Section 3.04 – Notices: The President or the Secretary shall give notice of the annual meeting and of any other meeting of the members of the Corporation by causing to be posted in at least two locations in said East Forest Park designated by the Board of Directors, a written notice of such meeting, including the date, time, and place of such a meeting. The Board of Directors may in its discretion, authorize additional forms of notice, which are reasonably likely to advise members of the Corporation.
Section 3.05 – Quorum: At any meeting, a quorum of the Board of Directors must be present for the conduct of any business which may come before the meeting as adjourned may be held without further notice. When a quorum is present at any meeting, a quorum of the Board of Directors shall, except where a larger vote is required by law or these By-Laws, decide any matter brought before such meeting.
Section 4.01 – Officers: The officers of the Corporation shall be a President, a Treasurer, a Secretary, and a Vice President. The Board of Directors may appoint such other officers to serve at the pleasure of the Board, and establish their rights and duties as the Board may deem suitable.
Section 5.01 – President:
A. The President shall preside over all meetings of the Board of Directors, the members, and Executive Committee.
B. The President shall have all Board members and staff members notified on all meetings (regular and special) unless called under Section 2.07C.
C. The President shall prepare the agenda of all regular Board meetings, with the Executive Committee and staff members.
D. At the meetings, the President shall:
(1) Open the meetings at the appointed time, having ascertained a quorum is present.

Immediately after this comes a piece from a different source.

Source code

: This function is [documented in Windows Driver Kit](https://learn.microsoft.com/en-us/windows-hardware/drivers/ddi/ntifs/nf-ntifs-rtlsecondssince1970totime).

(2) Announce each item of business in the proper order.
(3) Recognize speakers who are entitled to the floor.
(4) State and put to vote all motions and announce the results of each vote.
|a) The President shall state the motion before discussion and before the voting.
b) The President shall ask for the affirmative and negative and abstaining votes, but voice or paper ballot at his discretion, and will announce the results of the voting.
(5) Enforce the rules of debates and quorum, thus protecting the rights of each member.
(6) Maintain decorum by insisting that all discussions go through the chair.
(7) Declare the meeting officially adjourned.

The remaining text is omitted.